The source of [our] strength is the people. If something does not reflect the demands of the people, it is no good. It is necessary to learn from the people, formulate policies and then educate the people. So if you want to be a teacher, you have to be a student first. No teacher is a teacher first. Moreover, after becoming a teacher, s/he also has to learn from the people and understand his own learning situation. Therefore, there are two sciences: pedagogy psychology, and pedagogy. If you don’t know how to actually learn them, you won't be able to put it to use after you learn it.
Tsinghua University has a factory, which is a science and engineering school. Students who only have knowledge from books and do not work are not good enough.
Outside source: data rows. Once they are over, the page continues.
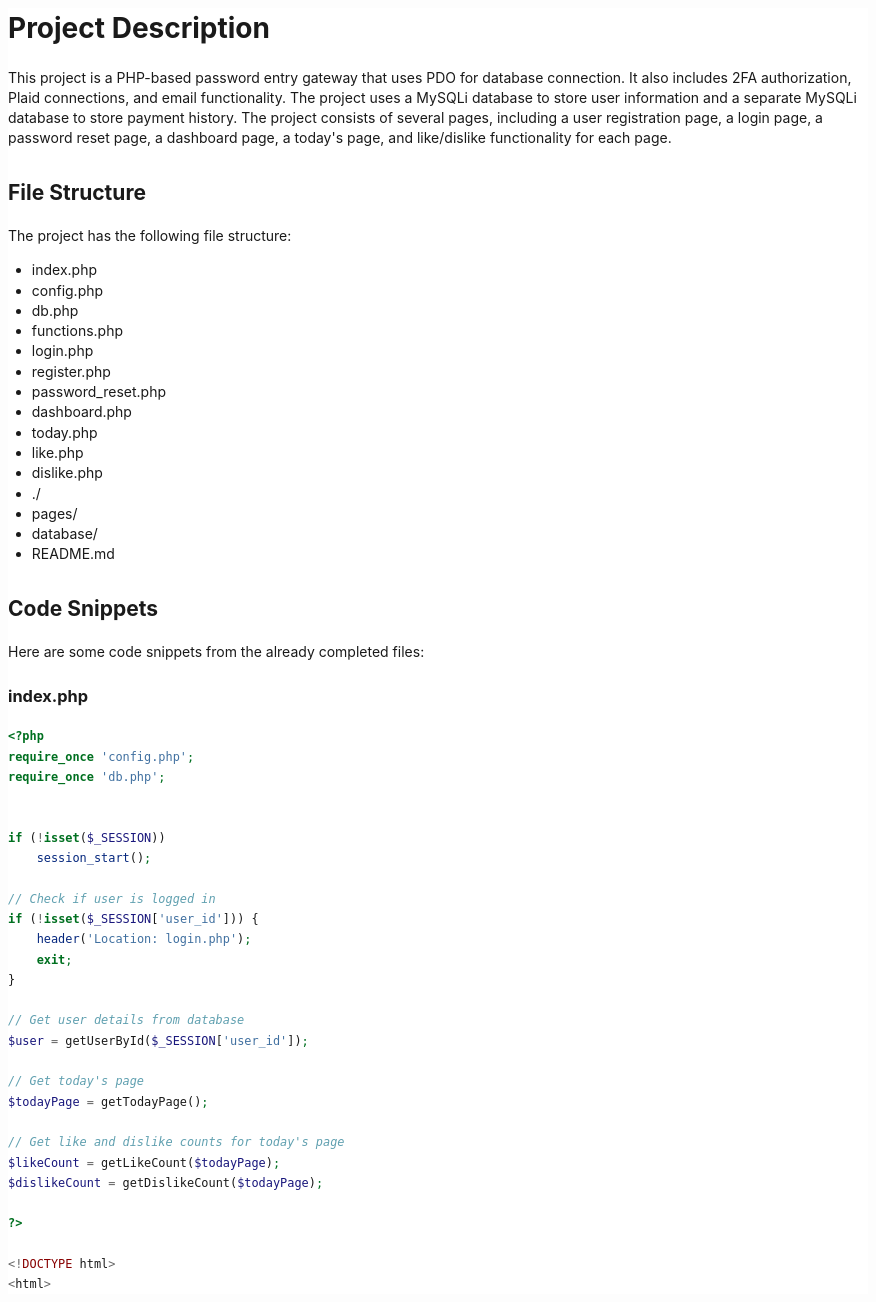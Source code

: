 # Project Description

This project is a PHP-based password entry gateway that uses PDO for database connection. It also includes 2FA authorization, Plaid connections, and email functionality. The project uses a MySQLi database to store user information and a separate MySQLi database to store payment history. The project consists of several pages, including a user registration page, a login page, a password reset page, a dashboard page, a today's page, and like/dislike functionality for each page.

## File Structure

The project has the following file structure:

- index.php
- config.php
- db.php
- functions.php
- login.php
- register.php
- password_reset.php
- dashboard.php
- today.php
- like.php
- dislike.php
- ./
- pages/
- database/
- README.md

## Code Snippets

Here are some code snippets from the already completed files:

### index.php

```php
<?php
require_once 'config.php';
require_once 'db.php';


if (!isset($_SESSION))
    session_start();

// Check if user is logged in
if (!isset($_SESSION['user_id'])) {
    header('Location: login.php');
    exit;
}

// Get user details from database
$user = getUserById($_SESSION['user_id']);

// Get today's page
$todayPage = getTodayPage();

// Get like and dislike counts for today's page
$likeCount = getLikeCount($todayPage);
$dislikeCount = getDislikeCount($todayPage);

?>

<!DOCTYPE html>
<html>
```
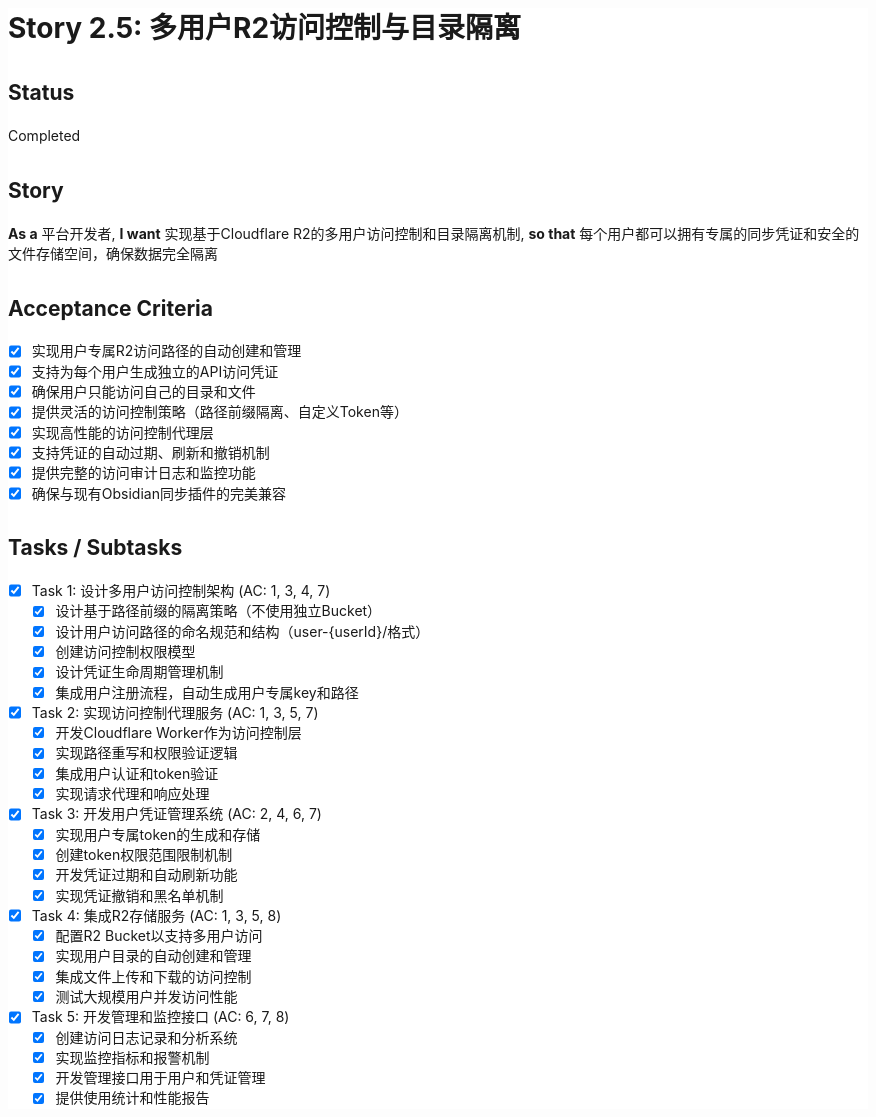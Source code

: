 # Story 2.5: 多用户R2访问控制与目录隔离

## Status
Completed

## Story
**As a** 平台开发者,
**I want** 实现基于Cloudflare R2的多用户访问控制和目录隔离机制,
**so that** 每个用户都可以拥有专属的同步凭证和安全的文件存储空间，确保数据完全隔离

## Acceptance Criteria
- [x] 实现用户专属R2访问路径的自动创建和管理
- [x] 支持为每个用户生成独立的API访问凭证
- [x] 确保用户只能访问自己的目录和文件
- [x] 提供灵活的访问控制策略（路径前缀隔离、自定义Token等）
- [x] 实现高性能的访问控制代理层
- [x] 支持凭证的自动过期、刷新和撤销机制
- [x] 提供完整的访问审计日志和监控功能
- [x] 确保与现有Obsidian同步插件的完美兼容

## Tasks / Subtasks
- [x] Task 1: 设计多用户访问控制架构 (AC: 1, 3, 4, 7)
  - [x] 设计基于路径前缀的隔离策略（不使用独立Bucket）
  - [x] 设计用户访问路径的命名规范和结构（user-{userId}/格式）
  - [x] 创建访问控制权限模型
  - [x] 设计凭证生命周期管理机制
  - [x] 集成用户注册流程，自动生成用户专属key和路径
- [x] Task 2: 实现访问控制代理服务 (AC: 1, 3, 5, 7)
  - [x] 开发Cloudflare Worker作为访问控制层
  - [x] 实现路径重写和权限验证逻辑
  - [x] 集成用户认证和token验证
  - [x] 实现请求代理和响应处理
- [x] Task 3: 开发用户凭证管理系统 (AC: 2, 4, 6, 7)
  - [x] 实现用户专属token的生成和存储
  - [x] 创建token权限范围限制机制
  - [x] 开发凭证过期和自动刷新功能
  - [x] 实现凭证撤销和黑名单机制
- [x] Task 4: 集成R2存储服务 (AC: 1, 3, 5, 8)
  - [x] 配置R2 Bucket以支持多用户访问
  - [x] 实现用户目录的自动创建和管理
  - [x] 集成文件上传和下载的访问控制
  - [x] 测试大规模用户并发访问性能
- [x] Task 5: 开发管理和监控接口 (AC: 6, 7, 8)
  - [x] 创建访问日志记录和分析系统
  - [x] 实现监控指标和报警机制
  - [x] 开发管理接口用于用户和凭证管理
  - [x] 提供使用统计和性能报告
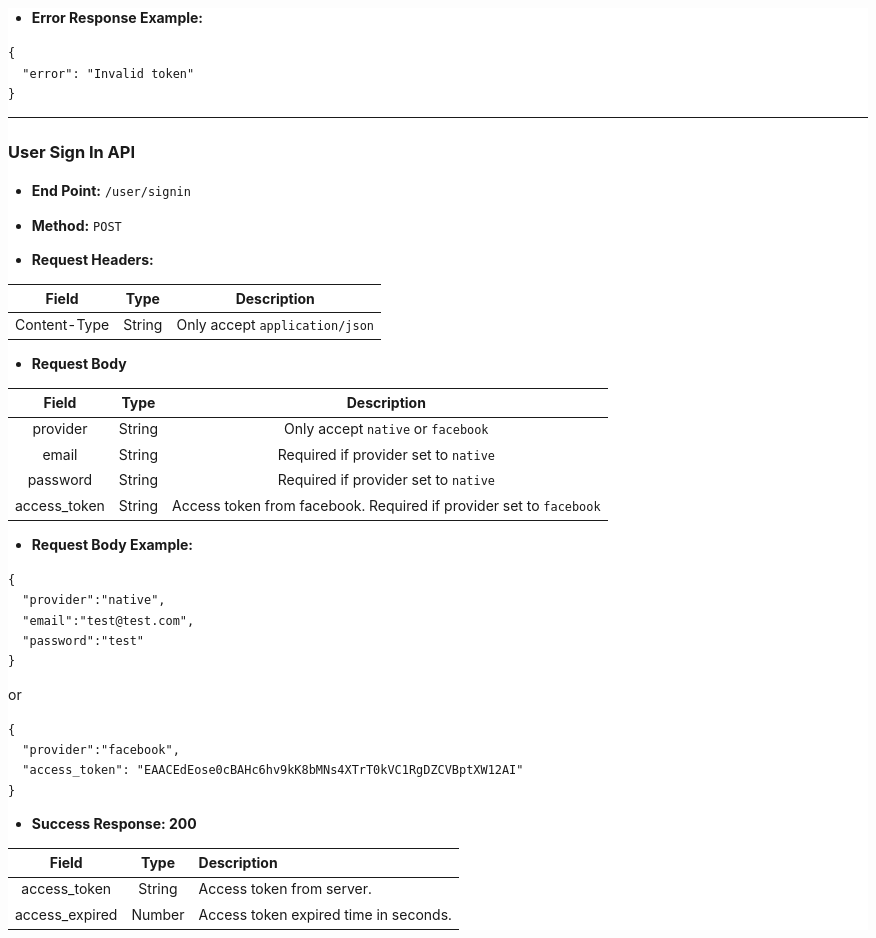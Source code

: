 * **Error Response Example:**
```
{
  "error": "Invalid token"
}
```

----

### User Sign In API

* **End Point:** `/user/signin`

* **Method:** `POST`

* **Request Headers:**

| Field | Type | Description |
| :---: | :---: | :---: |
| Content-Type | String | Only accept `application/json` |

* **Request Body**

| Field | Type | Description |
| :---: | :---: | :---: |
| provider | String | Only accept `native` or `facebook` |
| email | String | Required if provider set to `native` |
| password | String | Required if provider set to `native` |
| access_token | String | Access token from facebook. Required if provider set to `facebook` |

* **Request Body Example:**

```
{
  "provider":"native",
  "email":"test@test.com",
  "password":"test"
}
```
or
```
{
  "provider":"facebook",
  "access_token": "EAACEdEose0cBAHc6hv9kK8bMNs4XTrT0kVC1RgDZCVBptXW12AI"
}
```

* **Success Response: 200**

| Field | Type | Description |
| :---: | :---: | :--- |
| access_token | String | Access token from server. |
| access_expired | Number | Access token expired time in seconds. |
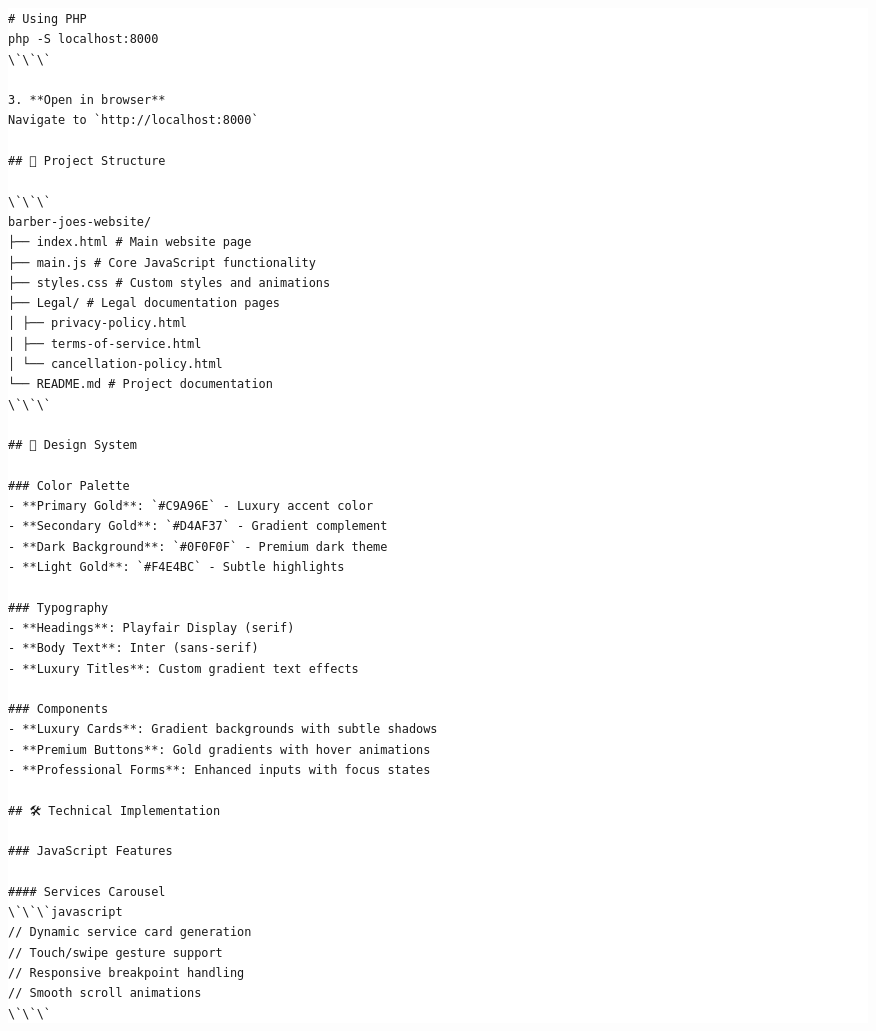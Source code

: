     # Using PHP
    php -S localhost:8000
    \`\`\`

    3. **Open in browser**
    Navigate to `http://localhost:8000`

    ## 📁 Project Structure

    \`\`\`
    barber-joes-website/
    ├── index.html # Main website page
    ├── main.js # Core JavaScript functionality
    ├── styles.css # Custom styles and animations
    ├── Legal/ # Legal documentation pages
    │ ├── privacy-policy.html
    │ ├── terms-of-service.html
    │ └── cancellation-policy.html
    └── README.md # Project documentation
    \`\`\`

    ## 🎨 Design System

    ### Color Palette
    - **Primary Gold**: `#C9A96E` - Luxury accent color
    - **Secondary Gold**: `#D4AF37` - Gradient complement
    - **Dark Background**: `#0F0F0F` - Premium dark theme
    - **Light Gold**: `#F4E4BC` - Subtle highlights

    ### Typography
    - **Headings**: Playfair Display (serif)
    - **Body Text**: Inter (sans-serif)
    - **Luxury Titles**: Custom gradient text effects

    ### Components
    - **Luxury Cards**: Gradient backgrounds with subtle shadows
    - **Premium Buttons**: Gold gradients with hover animations
    - **Professional Forms**: Enhanced inputs with focus states

    ## 🛠️ Technical Implementation

    ### JavaScript Features

    #### Services Carousel
    \`\`\`javascript
    // Dynamic service card generation
    // Touch/swipe gesture support
    // Responsive breakpoint handling
    // Smooth scroll animations
    \`\`\`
However, it is not easy to set up factories for arts/humanities in universities, and it is not suitable to set up a literature factory, history factory, economics factory or a novel factory. The arts/humanities should make the whole society its own factory. Teachers and students should have contact with farmers and urban workers, as well as with industry and agriculture. Otherwise, students will be of little use after graduation. If those who study law do not understand the situation of crime in the society, they cannot learn law well. There cannot be any law factory, but society should be the factory.
Therefore, the arts/humanities in my country is the most backward in comparison. There is too little contact with reality, whether in the case of the students or teachers. The philosophy taught in a classroom is the philosophy in books. If you don't learn philosophy in society and among the people, and you don't learn philosophy in the natural world, that kind of philosophy is useless, you just understand theory. The same is true of logic. You can read the text once, but you won't know much. You can only gradually understand it through application.
When I read logic, I didn’t truly understand it, but I gradually understood it when I used it. Here I am talking about logic. Also, for example, in literature, you need to learn grammar, but you don't know much when you read it; you need to understand the usefulness of grammar in writing. People write articles according to their habit, and speak according to their habit and they can do so without learning grammar. There has been no grammar in our country for thousands of years. But ancient people's writing was sometimes quite good. Of course I am not against learning grammar. As for rhetoric, you may or may not study it. Great writers are not rhetoricians. I also studied rhetoric but didn't understand it. Did you also learn rhetoric before writing articles?